Last May, just one week after graduating from USC, I boarded a plane with a one-way ticket to New York City, dreams of journalistic success stashed in my suitcase right next to a heavy winter coat and a journal and pen to record the entire adventure. Dramatic though it might sound, I was fully prepared to begin a new phase of life, to be able to establish networks anew in a different city, and to essentially learn to stand on my own two feet outside of my comfort zone.

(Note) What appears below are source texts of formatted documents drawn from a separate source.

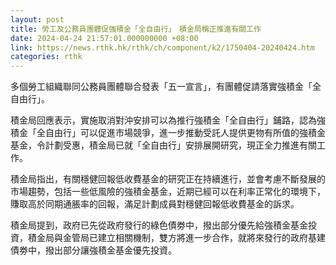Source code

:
```yaml
---
layout: post
title: 勞工及公務員團體促強積金「全自由行」　積金局稱正推進有關工作
date: 2024-04-24 21:57:01.000000000 +08:00
link: https://news.rthk.hk/rthk/ch/component/k2/1750404-20240424.htm
categories: rthk
---
```


多個勞工組織聯同公務員團體聯合發表「五一宣言」，有團體促請落實強積金「全自由行」。

積金局回應表示，實施取消對沖安排可以為推行強積金「全自由行」鋪路，認為強積金「全自由行」可以促進市場競爭，進一步推動受託人提供更物有所值的強積金基金，令計劃受惠，積金局已就「全自由行」安排展開研究，現正全力推進有關工作。

積金局指出，有關穩健回報低收費基金的研究正在持續進行，並會考慮不斷發展的市場趨勢，包括一些低風險的強積金基金，近期已經可以在利率正常化的環境下，賺取高於同期通脹率的回報，滿足計劃成員對穩健回報低收費基金的訴求。

積金局提到，政府已先從政府發行的綠色債劵中，撥出部分優先給強積金基金投資，積金局與金管局已建立相關機制，雙方將進一步合作，就將來發行的政府基建債劵中，撥出部分讓強積金基金優先投資。
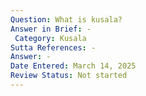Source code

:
 ```yaml
---
Question: What is kusala?
Answer in Brief: -
 Category: Kusala
Sutta References: -
Answer: -
Date Entered: March 14, 2025
Review Status: Not started
---
```

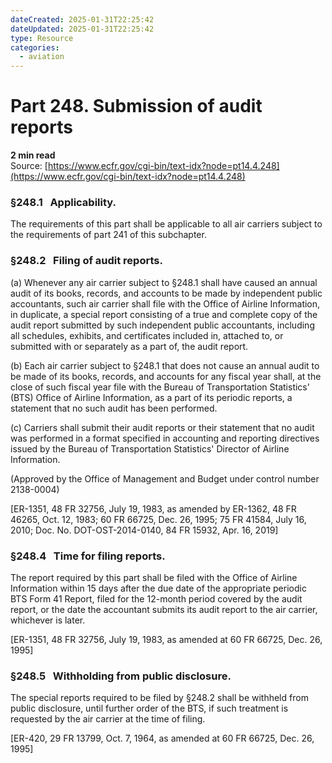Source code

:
 ```yaml
---
dateCreated: 2025-01-31T22:25:42
dateUpdated: 2025-01-31T22:25:42
type: Resource
categories:
  - aviation
---
```


# Part 248. Submission of audit reports
**2 min read**  
Source: [https://www.ecfr.gov/cgi-bin/text-idx?node=pt14.4.248](https://www.ecfr.gov/cgi-bin/text-idx?node=pt14.4.248)

<div>

### §248.1   Applicability.

The requirements of this part shall be applicable to all air carriers subject to the requirements of part 241 of this subchapter.

### §248.2   Filing of audit reports.

\(a\) Whenever any air carrier subject to §248.1 shall have caused an annual audit of its books, records, and accounts to be made by independent public accountants, such air carrier shall file with the Office of Airline Information, in duplicate, a special report consisting of a true and complete copy of the audit report submitted by such independent public accountants, including all schedules, exhibits, and certificates included in, attached to, or submitted with or separately as a part of, the audit report.

\(b\) Each air carrier subject to §248.1 that does not cause an annual audit to be made of its books, records, and accounts for any fiscal year shall, at the close of such fiscal year file with the Bureau of Transportation Statistics' (BTS) Office of Airline Information, as a part of its periodic reports, a statement that no such audit has been performed.

\(c\) Carriers shall submit their audit reports or their statement that no audit was performed in a format specified in accounting and reporting directives issued by the Bureau of Transportation Statistics' Director of Airline Information.

(Approved by the Office of Management and Budget under control number 2138-0004)

\[ER-1351, 48 FR 32756, July 19, 1983, as amended by ER-1362, 48 FR 46265, Oct. 12, 1983; 60 FR 66725, Dec. 26, 1995; 75 FR 41584, July 16, 2010; Doc. No. DOT-OST-2014-0140, 84 FR 15932, Apr. 16, 2019\]

### §248.4   Time for filing reports.

The report required by this part shall be filed with the Office of Airline Information within 15 days after the due date of the appropriate periodic BTS Form 41 Report, filed for the 12-month period covered by the audit report, or the date the accountant submits its audit report to the air carrier, whichever is later.

\[ER-1351, 48 FR 32756, July 19, 1983, as amended at 60 FR 66725, Dec. 26, 1995\]

### §248.5   Withholding from public disclosure.

The special reports required to be filed by §248.2 shall be withheld from public disclosure, until further order of the BTS, if such treatment is requested by the air carrier at the time of filing.

\[ER-420, 29 FR 13799, Oct. 7, 1964, as amended at 60 FR 66725, Dec. 26, 1995\]

</div>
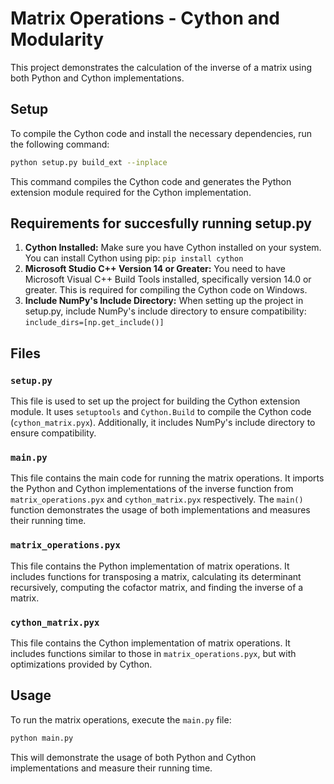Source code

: # Matrix Operations - Cython and Modularity


This project demonstrates the calculation of the inverse of a matrix using both Python and Cython implementations.

## Setup

To compile the Cython code and install the necessary dependencies, run the following command:

```bash
python setup.py build_ext --inplace
```

This command compiles the Cython code and generates the Python extension module required for the Cython implementation.

## Requirements for succesfully running setup.py
1. **Cython Installed:** Make sure you have Cython installed on your system. You can install Cython using pip: `pip install cython`
2. **Microsoft Studio C++ Version 14 or Greater:** You need to have Microsoft Visual C++ Build Tools installed, specifically version 14.0 or greater. This is required for compiling the Cython code on Windows.
3. **Include NumPy's Include Directory:** When setting up the project in setup.py, include NumPy's include directory to ensure compatibility: `include_dirs=[np.get_include()]` 

## Files

### `setup.py`

This file is used to set up the project for building the Cython extension module. It uses `setuptools` and `Cython.Build` to compile the Cython code (`cython_matrix.pyx`). Additionally, it includes NumPy's include directory to ensure compatibility.

### `main.py`

This file contains the main code for running the matrix operations. It imports the Python and Cython implementations of the inverse function from `matrix_operations.pyx` and `cython_matrix.pyx` respectively. The `main()` function demonstrates the usage of both implementations and measures their running time.

### `matrix_operations.pyx`

This file contains the Python implementation of matrix operations. It includes functions for transposing a matrix, calculating its determinant recursively, computing the cofactor matrix, and finding the inverse of a matrix.

### `cython_matrix.pyx`

This file contains the Cython implementation of matrix operations. It includes functions similar to those in `matrix_operations.pyx`, but with optimizations provided by Cython.

## Usage

To run the matrix operations, execute the `main.py` file:

```bash
python main.py
```

This will demonstrate the usage of both Python and Cython implementations and measure their running time.
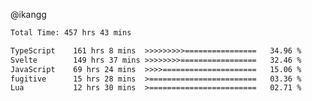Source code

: @ikangg
<!--START_SECTION:waka-->

```txt
Total Time: 457 hrs 43 mins

TypeScript    161 hrs 8 mins  >>>>>>>>>================   34.96 %
Svelte        149 hrs 37 mins >>>>>>>>=================   32.46 %
JavaScript    69 hrs 24 mins  >>>>=====================   15.06 %
fugitive      15 hrs 28 mins  >========================   03.36 %
Lua           12 hrs 30 mins  >========================   02.71 %
```

<!--END_SECTION:waka-->

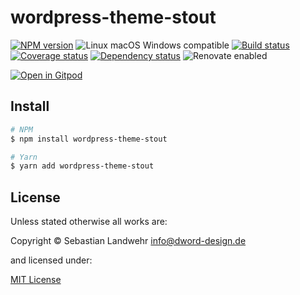 <!-- TITLE/ -->
# wordpress-theme-stout
<!-- /TITLE -->

<!-- BADGES/ -->
[![NPM version](https://img.shields.io/npm/v/wordpress-theme-stout.svg)](https://npmjs.org/package/wordpress-theme-stout)
![Linux macOS Windows compatible](https://img.shields.io/badge/os-linux%20%7C%C2%A0macos%20%7C%C2%A0windows-blue)
[![Build status](https://img.shields.io/github/workflow/status/undefined/build)](https://github.com/undefined/actions)
[![Coverage status](https://img.shields.io/coveralls/undefined)](https://coveralls.io/github/undefined)
[![Dependency status](https://img.shields.io/david/undefined)](https://david-dm.org/undefined)
![Renovate enabled](https://img.shields.io/badge/renovate-enabled-brightgreen)

[![Open in Gitpod](https://gitpod.io/button/open-in-gitpod.svg)](https://gitpod.io/#https://github.com/undefined)
<!-- /BADGES -->

<!-- DESCRIPTION/ -->

<!-- /DESCRIPTION -->

<!-- INSTALL/ -->
## Install

```bash
# NPM
$ npm install wordpress-theme-stout

# Yarn
$ yarn add wordpress-theme-stout
```
<!-- /INSTALL -->

<!-- LICENSE/ -->
## License

Unless stated otherwise all works are:

Copyright &copy; Sebastian Landwehr <info@dword-design.de>

and licensed under:

[MIT License](https://opensource.org/licenses/MIT)
<!-- /LICENSE -->
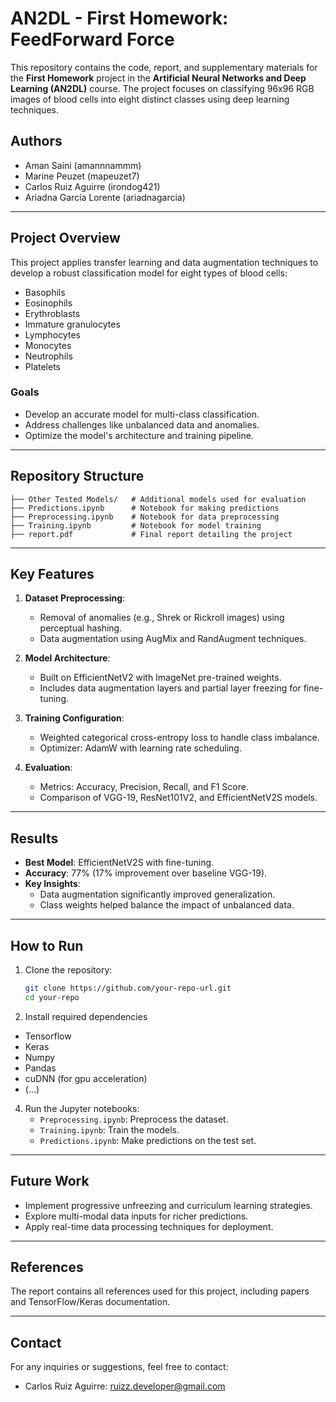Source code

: 
# AN2DL - First Homework: FeedForward Force

This repository contains the code, report, and supplementary materials for the **First Homework** project in the **Artificial Neural Networks and Deep Learning (AN2DL)** course. The project focuses on classifying 96x96 RGB images of blood cells into eight distinct classes using deep learning techniques.

## Authors
- Aman Saini (amannnammm)
- Marine Peuzet (mapeuzet7)
- Carlos Ruiz Aguirre (irondog421)
- Ariadna García Lorente (ariadnagarcia)

---

## Project Overview

This project applies transfer learning and data augmentation techniques to develop a robust classification model for eight types of blood cells:
- Basophils
- Eosinophils
- Erythroblasts
- Immature granulocytes
- Lymphocytes
- Monocytes
- Neutrophils
- Platelets

### Goals
- Develop an accurate model for multi-class classification.
- Address challenges like unbalanced data and anomalies.
- Optimize the model's architecture and training pipeline.

---

## Repository Structure

```
├── Other Tested Models/   # Additional models used for evaluation
├── Predictions.ipynb      # Notebook for making predictions
├── Preprocessing.ipynb    # Notebook for data preprocessing
├── Training.ipynb         # Notebook for model training
├── report.pdf             # Final report detailing the project
```

---

## Key Features

1. **Dataset Preprocessing**:
   - Removal of anomalies (e.g., Shrek or Rickroll images) using perceptual hashing.
   - Data augmentation using AugMix and RandAugment techniques.

2. **Model Architecture**:
   - Built on EfficientNetV2 with ImageNet pre-trained weights.
   - Includes data augmentation layers and partial layer freezing for fine-tuning.

3. **Training Configuration**:
   - Weighted categorical cross-entropy loss to handle class imbalance.
   - Optimizer: AdamW with learning rate scheduling.

4. **Evaluation**:
   - Metrics: Accuracy, Precision, Recall, and F1 Score.
   - Comparison of VGG-19, ResNet101V2, and EfficientNetV2S models.

---

## Results

- **Best Model**: EfficientNetV2S with fine-tuning.
- **Accuracy**: 77% (17% improvement over baseline VGG-19).
- **Key Insights**:
  - Data augmentation significantly improved generalization.
  - Class weights helped balance the impact of unbalanced data.

---

## How to Run

1. Clone the repository:
   ```bash
   git clone https://github.com/your-repo-url.git
   cd your-repo
   ```

2. Install required dependencies
- Tensorflow
- Keras
- Numpy
- Pandas
- cuDNN (for gpu acceleration)
- (...)

4. Run the Jupyter notebooks:
   - `Preprocessing.ipynb`: Preprocess the dataset.
   - `Training.ipynb`: Train the models.
   - `Predictions.ipynb`: Make predictions on the test set.

---

## Future Work

- Implement progressive unfreezing and curriculum learning strategies.
- Explore multi-modal data inputs for richer predictions.
- Apply real-time data processing techniques for deployment.

---

## References

The report contains all references used for this project, including papers and TensorFlow/Keras documentation.

---

## Contact

For any inquiries or suggestions, feel free to contact:
- Carlos Ruiz Aguirre: [ruizz.developer@gmail.com](mailto:ruizz.developer@gmail.com)

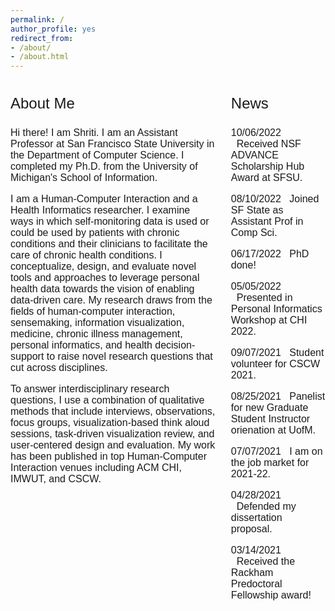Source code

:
 ```yaml
---
permalink: /
author_profile: yes
redirect_from:
- /about/
- /about.html
---
```


<style>
.column-left{
  float: left;
  width: 65%;
  text-align: left;
  font-family: arial;
  font-size: 12pt;
}

.column-right{
  float: right;
  width: 30%;
  text-align: left;
  font-family: arial;
  font-size: 12pt;
}
</style>

<div class="column-left">
<p style="font-size: 18pt; font-style: bold;">About Me</p>

Hi there! I am Shriti. I am an Assistant Professor at San Francisco State University in the Department of Computer Science. I completed my Ph.D. from the University of Michigan's School of Information.  

I am a Human-Computer Interaction and a Health Informatics researcher. I examine ways in which self-monitoring data is used or could be used by patients with chronic conditions and their clinicians to facilitate the care of chronic health conditions. I conceptualize, design, and evaluate novel tools and approaches to leverage personal health data towards the vision of enabling data-driven care. My research draws from the fields of human-computer interaction, sensemaking, information visualization, medicine, chronic illness management, personal informatics, and health decision-support to raise novel research questions that cut across disciplines.  

To answer interdisciplinary research questions, I use a combination of qualitative methods that include interviews, observations, focus groups, visualization-based think aloud sessions, task-driven visualization review, and user-centered design and evaluation. My work has been published in top Human-Computer Interaction venues including ACM CHI, IMWUT, and CSCW.  
</div>

<div class="column-right">
<p style="font-size: 18pt; font-style: bold;">News</p>

10/06/2022    &nbsp;&nbsp;Received NSF ADVANCE Scholarship Hub Award at SFSU.  

08/10/2022    &nbsp;&nbsp;Joined SF State as Assistant Prof in Comp Sci.  

06/17/2022    &nbsp;&nbsp;PhD done!  

05/05/2022    &nbsp;&nbsp;Presented in Personal Informatics Workshop at CHI 2022.  

09/07/2021    &nbsp;&nbsp;Student volunteer for CSCW 2021.  

08/25/2021    &nbsp;&nbsp;Panelist for new Graduate Student Instructor orienation at UofM.  

07/07/2021    &nbsp;&nbsp;I am on the job market for 2021-22.  

04/28/2021    &nbsp;&nbsp;Defended my dissertation proposal.  

03/14/2021    &nbsp;&nbsp;Received the Rackham Predoctoral Fellowship award!  

</div>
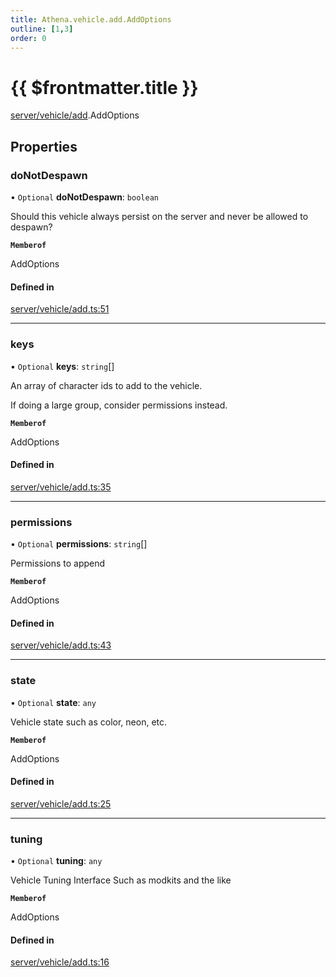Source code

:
 ```yaml
---
title: Athena.vehicle.add.AddOptions
outline: [1,3]
order: 0
---
```


# {{ $frontmatter.title }}


[server/vehicle/add](../modules/server_vehicle_add.md).AddOptions

## Properties

### doNotDespawn

• `Optional` **doNotDespawn**: `boolean`

Should this vehicle always persist on the server and never be allowed to despawn?

**`Memberof`**

AddOptions

#### Defined in

[server/vehicle/add.ts:51](https://github.com/Stuyk/altv-athena/blob/6013452/src/core/server/vehicle/add.ts#L51)

___

### keys

• `Optional` **keys**: `string`[]

An array of character ids to add to the vehicle.

If doing a large group, consider permissions instead.

**`Memberof`**

AddOptions

#### Defined in

[server/vehicle/add.ts:35](https://github.com/Stuyk/altv-athena/blob/6013452/src/core/server/vehicle/add.ts#L35)

___

### permissions

• `Optional` **permissions**: `string`[]

Permissions to append

**`Memberof`**

AddOptions

#### Defined in

[server/vehicle/add.ts:43](https://github.com/Stuyk/altv-athena/blob/6013452/src/core/server/vehicle/add.ts#L43)

___

### state

• `Optional` **state**: `any`

Vehicle state
such as color, neon, etc.

**`Memberof`**

AddOptions

#### Defined in

[server/vehicle/add.ts:25](https://github.com/Stuyk/altv-athena/blob/6013452/src/core/server/vehicle/add.ts#L25)

___

### tuning

• `Optional` **tuning**: `any`

Vehicle Tuning Interface
Such as modkits and the like

**`Memberof`**

AddOptions

#### Defined in

[server/vehicle/add.ts:16](https://github.com/Stuyk/altv-athena/blob/6013452/src/core/server/vehicle/add.ts#L16)
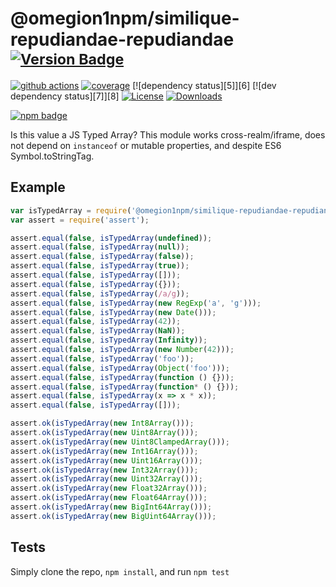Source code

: # @omegion1npm/similique-repudiandae-repudiandae <sup>[![Version Badge][npm-version-svg]][package-url]</sup>

[![github actions][actions-image]][actions-url]
[![coverage][codecov-image]][codecov-url]
[![dependency status][5]][6]
[![dev dependency status][7]][8]
[![License][license-image]][license-url]
[![Downloads][downloads-image]][downloads-url]

[![npm badge][npm-badge-png]][package-url]

Is this value a JS Typed Array? This module works cross-realm/iframe, does not depend on `instanceof` or mutable properties, and despite ES6 Symbol.toStringTag.

## Example

```js
var isTypedArray = require('@omegion1npm/similique-repudiandae-repudiandae');
var assert = require('assert');

assert.equal(false, isTypedArray(undefined));
assert.equal(false, isTypedArray(null));
assert.equal(false, isTypedArray(false));
assert.equal(false, isTypedArray(true));
assert.equal(false, isTypedArray([]));
assert.equal(false, isTypedArray({}));
assert.equal(false, isTypedArray(/a/g));
assert.equal(false, isTypedArray(new RegExp('a', 'g')));
assert.equal(false, isTypedArray(new Date()));
assert.equal(false, isTypedArray(42));
assert.equal(false, isTypedArray(NaN));
assert.equal(false, isTypedArray(Infinity));
assert.equal(false, isTypedArray(new Number(42)));
assert.equal(false, isTypedArray('foo'));
assert.equal(false, isTypedArray(Object('foo')));
assert.equal(false, isTypedArray(function () {}));
assert.equal(false, isTypedArray(function* () {}));
assert.equal(false, isTypedArray(x => x * x));
assert.equal(false, isTypedArray([]));

assert.ok(isTypedArray(new Int8Array()));
assert.ok(isTypedArray(new Uint8Array()));
assert.ok(isTypedArray(new Uint8ClampedArray()));
assert.ok(isTypedArray(new Int16Array()));
assert.ok(isTypedArray(new Uint16Array()));
assert.ok(isTypedArray(new Int32Array()));
assert.ok(isTypedArray(new Uint32Array()));
assert.ok(isTypedArray(new Float32Array()));
assert.ok(isTypedArray(new Float64Array()));
assert.ok(isTypedArray(new BigInt64Array()));
assert.ok(isTypedArray(new BigUint64Array()));
```

## Tests
Simply clone the repo, `npm install`, and run `npm test`

[package-url]: https://npmjs.org/package/@omegion1npm/similique-repudiandae-repudiandae
[npm-version-svg]: https://versionbadg.es/inspect-js/@omegion1npm/similique-repudiandae-repudiandae.svg
[deps-svg]: https://david-dm.org/inspect-js/@omegion1npm/similique-repudiandae-repudiandae.svg
[deps-url]: https://david-dm.org/inspect-js/@omegion1npm/similique-repudiandae-repudiandae
[dev-deps-svg]: https://david-dm.org/inspect-js/@omegion1npm/similique-repudiandae-repudiandae/dev-status.svg
[dev-deps-url]: https://david-dm.org/inspect-js/@omegion1npm/similique-repudiandae-repudiandae#info=devDependencies
[npm-badge-png]: https://nodei.co/npm/@omegion1npm/similique-repudiandae-repudiandae.png?downloads=true&stars=true
[license-image]: https://img.shields.io/npm/l/@omegion1npm/similique-repudiandae-repudiandae.svg
[license-url]: LICENSE
[downloads-image]: https://img.shields.io/npm/dm/@omegion1npm/similique-repudiandae-repudiandae.svg
[downloads-url]: https://npm-stat.com/charts.html?package=@omegion1npm/similique-repudiandae-repudiandae
[codecov-image]: https://codecov.io/gh/inspect-js/@omegion1npm/similique-repudiandae-repudiandae/branch/main/graphs/badge.svg
[codecov-url]: https://app.codecov.io/gh/inspect-js/@omegion1npm/similique-repudiandae-repudiandae/
[actions-image]: https://img.shields.io/endpoint?url=https://github-actions-badge-u3jn4tfpocch.runkit.sh/inspect-js/@omegion1npm/similique-repudiandae-repudiandae
[actions-url]: https://github.com/omegion1npm/similique-repudiandae-repudiandae/actions
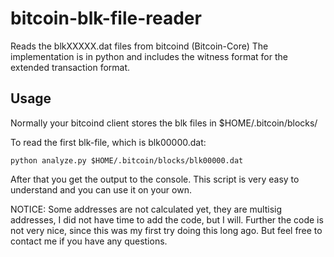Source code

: # bitcoin-blk-file-reader
Reads the blkXXXXX.dat files from bitcoind (Bitcoin-Core)
The implementation is in python and includes the witness format for the extended transaction format.

## Usage
Normally your bitcoind client stores the blk files in $HOME/.bitcoin/blocks/

To read the first blk-file, which is blk00000.dat:

```shell
python analyze.py $HOME/.bitcoin/blocks/blk00000.dat
```

After that you get the output to the console. This script is very easy to understand and you can use it on your own.

NOTICE: Some addresses are not calculated yet, they are multisig addresses, I did not have time to add the code, but I will. Further the code is not very nice, since this was my first try doing this long ago. But feel free to contact me if you have any questions.
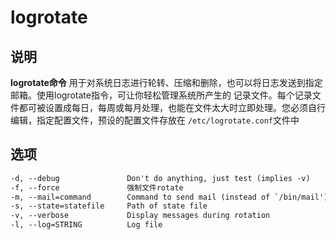 # **logrotate**

## 说明

**logrotate命令** 用于对系统日志进行轮转、压缩和删除，也可以将日志发送到指定邮箱。使用logrotate指令，可让你轻松管理系统所产生的
记录文件。每个记录文件都可被设置成每日，每周或每月处理，也能在文件太大时立即处理。您必须自行编辑，指定配置文件，预设的配置文件存放在
`/etc/logrotate.conf`文件中

## 选项

```markdown
-d, --debug               Don't do anything, just test (implies -v)
-f, --force               强制文件rotate
-m, --mail=command        Command to send mail (instead of `/bin/mail')
-s, --state=statefile     Path of state file
-v, --verbose             Display messages during rotation
-l, --log=STRING          Log file

```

So imagine my dismay (and simultaneous relief) when I received a barrage of emails and texts just as soon as I touched down on the East Coast. In terms of adjusting to a new place, I felt as though mentally, I didn’t have very much to adapt to – all of my family and friends were right where I had left them, in a virtual space of Facebook messages, gchat windows and Blackberry alerts. Physically, I quickly had to adjust to the pace and the crowds and the do-or-die attitude that all New Yorkers seemed to embody, and to which my Angeleno genes were unaccustomed.
Still, moving away from home wasn’t quite what it used to be.
With advancements in social networking, I’ve learned that even in a new physical environment, I’m never alone. Starting life anew is easier said than done — the only way to do so would be to remove myself from technology entirely. Delete my Facebook account, cease the endless influx of email and hurl my BlackBerry into the Hudson. And tempting though that sounds sometimes, I know that in this century, it is impossible to do so without dire consequences.
We’ve become so engrossed with the idea of connections and networking and expanding our social circles that even the nuisance of constantly checking our email is preferable to the idea of silence and isolation. We are, after all, social creatures. And the advent of Twitter and Facebook and YouTube means that we can stay up-to-date — in real time — with what our friends are up to, and conversely, keep them posted on what we’re up to.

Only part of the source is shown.